== Segment start ==

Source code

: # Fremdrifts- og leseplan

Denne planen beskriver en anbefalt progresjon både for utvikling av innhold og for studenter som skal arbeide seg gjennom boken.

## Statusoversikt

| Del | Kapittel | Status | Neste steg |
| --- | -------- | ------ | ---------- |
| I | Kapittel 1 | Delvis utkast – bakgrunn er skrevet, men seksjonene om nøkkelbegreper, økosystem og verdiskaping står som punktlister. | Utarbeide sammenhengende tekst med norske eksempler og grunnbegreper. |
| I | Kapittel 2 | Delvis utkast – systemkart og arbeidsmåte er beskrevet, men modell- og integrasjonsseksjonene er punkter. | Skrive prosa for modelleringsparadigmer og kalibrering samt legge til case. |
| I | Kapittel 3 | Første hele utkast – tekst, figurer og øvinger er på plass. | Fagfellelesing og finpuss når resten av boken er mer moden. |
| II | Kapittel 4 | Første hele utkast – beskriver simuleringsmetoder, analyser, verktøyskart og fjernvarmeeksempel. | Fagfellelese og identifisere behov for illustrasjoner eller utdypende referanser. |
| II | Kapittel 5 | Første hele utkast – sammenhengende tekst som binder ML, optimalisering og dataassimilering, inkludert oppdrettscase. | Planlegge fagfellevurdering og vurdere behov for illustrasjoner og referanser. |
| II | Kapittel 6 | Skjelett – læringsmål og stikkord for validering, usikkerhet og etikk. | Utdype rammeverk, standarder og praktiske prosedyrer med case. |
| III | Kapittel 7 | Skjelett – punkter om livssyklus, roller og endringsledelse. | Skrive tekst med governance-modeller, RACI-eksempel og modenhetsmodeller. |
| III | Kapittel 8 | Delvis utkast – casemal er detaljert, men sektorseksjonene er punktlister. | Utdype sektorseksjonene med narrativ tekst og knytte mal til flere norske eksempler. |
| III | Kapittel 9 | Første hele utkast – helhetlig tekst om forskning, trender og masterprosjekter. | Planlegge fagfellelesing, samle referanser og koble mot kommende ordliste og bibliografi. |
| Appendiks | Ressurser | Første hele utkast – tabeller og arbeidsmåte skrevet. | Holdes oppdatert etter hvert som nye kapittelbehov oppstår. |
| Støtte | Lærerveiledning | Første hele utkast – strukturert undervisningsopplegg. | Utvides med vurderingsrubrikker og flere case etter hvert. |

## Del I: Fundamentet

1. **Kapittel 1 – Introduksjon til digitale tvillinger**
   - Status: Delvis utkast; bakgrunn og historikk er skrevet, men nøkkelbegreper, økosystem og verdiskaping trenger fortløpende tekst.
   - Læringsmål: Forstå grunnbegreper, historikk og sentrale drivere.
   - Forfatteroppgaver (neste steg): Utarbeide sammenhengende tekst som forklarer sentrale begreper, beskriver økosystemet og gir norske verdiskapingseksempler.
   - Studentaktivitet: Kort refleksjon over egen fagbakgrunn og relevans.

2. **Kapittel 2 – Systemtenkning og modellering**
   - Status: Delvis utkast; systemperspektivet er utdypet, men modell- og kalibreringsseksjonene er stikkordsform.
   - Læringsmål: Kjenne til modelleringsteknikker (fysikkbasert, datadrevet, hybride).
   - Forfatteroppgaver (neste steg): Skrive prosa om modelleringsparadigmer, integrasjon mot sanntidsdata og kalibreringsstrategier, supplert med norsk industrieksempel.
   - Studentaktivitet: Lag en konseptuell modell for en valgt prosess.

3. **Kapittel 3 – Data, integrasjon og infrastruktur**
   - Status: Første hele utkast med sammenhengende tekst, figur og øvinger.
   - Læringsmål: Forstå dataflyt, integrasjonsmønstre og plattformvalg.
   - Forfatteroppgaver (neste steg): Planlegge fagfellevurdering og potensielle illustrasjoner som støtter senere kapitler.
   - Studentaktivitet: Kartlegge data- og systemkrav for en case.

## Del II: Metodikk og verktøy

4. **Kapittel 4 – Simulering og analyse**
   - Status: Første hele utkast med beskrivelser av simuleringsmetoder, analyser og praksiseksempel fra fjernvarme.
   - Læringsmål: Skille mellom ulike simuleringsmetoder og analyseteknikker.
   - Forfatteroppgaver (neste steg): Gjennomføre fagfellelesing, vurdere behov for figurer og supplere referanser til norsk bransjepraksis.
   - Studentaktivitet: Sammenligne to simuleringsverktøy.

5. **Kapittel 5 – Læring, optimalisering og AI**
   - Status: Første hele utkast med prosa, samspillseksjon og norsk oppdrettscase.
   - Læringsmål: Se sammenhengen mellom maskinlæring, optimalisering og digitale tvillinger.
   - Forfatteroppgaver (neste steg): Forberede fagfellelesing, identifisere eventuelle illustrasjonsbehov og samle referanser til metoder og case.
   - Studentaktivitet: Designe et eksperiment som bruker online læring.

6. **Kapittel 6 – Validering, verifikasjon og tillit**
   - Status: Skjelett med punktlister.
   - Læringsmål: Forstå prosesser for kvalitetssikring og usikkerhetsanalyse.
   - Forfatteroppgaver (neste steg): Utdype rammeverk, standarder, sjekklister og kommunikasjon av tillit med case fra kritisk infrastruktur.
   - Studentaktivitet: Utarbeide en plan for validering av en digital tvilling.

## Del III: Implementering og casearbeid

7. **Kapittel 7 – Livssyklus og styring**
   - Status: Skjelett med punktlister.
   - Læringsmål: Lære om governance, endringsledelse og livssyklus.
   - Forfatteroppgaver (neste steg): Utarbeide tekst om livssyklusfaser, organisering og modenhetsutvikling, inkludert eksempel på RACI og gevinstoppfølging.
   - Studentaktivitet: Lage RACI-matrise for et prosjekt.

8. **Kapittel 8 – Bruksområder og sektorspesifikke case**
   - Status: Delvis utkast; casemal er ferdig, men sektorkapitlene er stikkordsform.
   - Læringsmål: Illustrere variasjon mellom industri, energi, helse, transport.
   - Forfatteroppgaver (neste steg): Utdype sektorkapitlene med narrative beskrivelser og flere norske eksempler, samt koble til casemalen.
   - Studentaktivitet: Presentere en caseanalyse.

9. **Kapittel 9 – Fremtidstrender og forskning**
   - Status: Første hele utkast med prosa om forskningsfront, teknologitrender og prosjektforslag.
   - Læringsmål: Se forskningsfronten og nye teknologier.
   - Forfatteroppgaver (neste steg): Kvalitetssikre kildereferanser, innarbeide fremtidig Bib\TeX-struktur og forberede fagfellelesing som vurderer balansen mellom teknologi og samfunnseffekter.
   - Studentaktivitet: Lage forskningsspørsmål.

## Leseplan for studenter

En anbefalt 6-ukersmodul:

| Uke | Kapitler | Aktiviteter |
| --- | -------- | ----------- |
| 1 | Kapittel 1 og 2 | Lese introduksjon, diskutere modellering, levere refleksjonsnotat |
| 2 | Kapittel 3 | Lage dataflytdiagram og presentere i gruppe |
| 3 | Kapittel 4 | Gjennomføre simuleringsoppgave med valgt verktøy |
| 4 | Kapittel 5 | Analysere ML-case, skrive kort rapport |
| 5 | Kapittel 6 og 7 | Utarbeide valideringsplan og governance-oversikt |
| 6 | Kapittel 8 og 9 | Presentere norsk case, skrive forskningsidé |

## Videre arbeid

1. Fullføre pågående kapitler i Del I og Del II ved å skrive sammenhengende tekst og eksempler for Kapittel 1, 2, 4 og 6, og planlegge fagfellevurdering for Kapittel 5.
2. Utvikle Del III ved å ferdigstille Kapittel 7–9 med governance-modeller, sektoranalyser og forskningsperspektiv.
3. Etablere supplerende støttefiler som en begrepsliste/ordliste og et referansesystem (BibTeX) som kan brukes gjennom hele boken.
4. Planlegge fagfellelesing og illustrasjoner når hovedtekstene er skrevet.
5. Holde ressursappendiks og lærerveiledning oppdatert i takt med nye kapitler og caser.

== Segment end ==

About this task — Everything from the first line of the material through the line containing "mer moden. |" is to be printed exactly; lines after that are to be left out.

Response box —
Source code

: # Fremdrifts- og leseplan

Denne planen beskriver en anbefalt progresjon både for utvikling av innhold og for studenter som skal arbeide seg gjennom boken.

## Statusoversikt

| Del | Kapittel | Status | Neste steg |
| --- | -------- | ------ | ---------- |
| I | Kapittel 1 | Delvis utkast – bakgrunn er skrevet, men seksjonene om nøkkelbegreper, økosystem og verdiskaping står som punktlister. | Utarbeide sammenhengende tekst med norske eksempler og grunnbegreper. |
| I | Kapittel 2 | Delvis utkast – systemkart og arbeidsmåte er beskrevet, men modell- og integrasjonsseksjonene er punkter. | Skrive prosa for modelleringsparadigmer og kalibrering samt legge til case. |
| I | Kapittel 3 | Første hele utkast – tekst, figurer og øvinger er på plass. | Fagfellelesing og finpuss når resten av boken er mer moden. |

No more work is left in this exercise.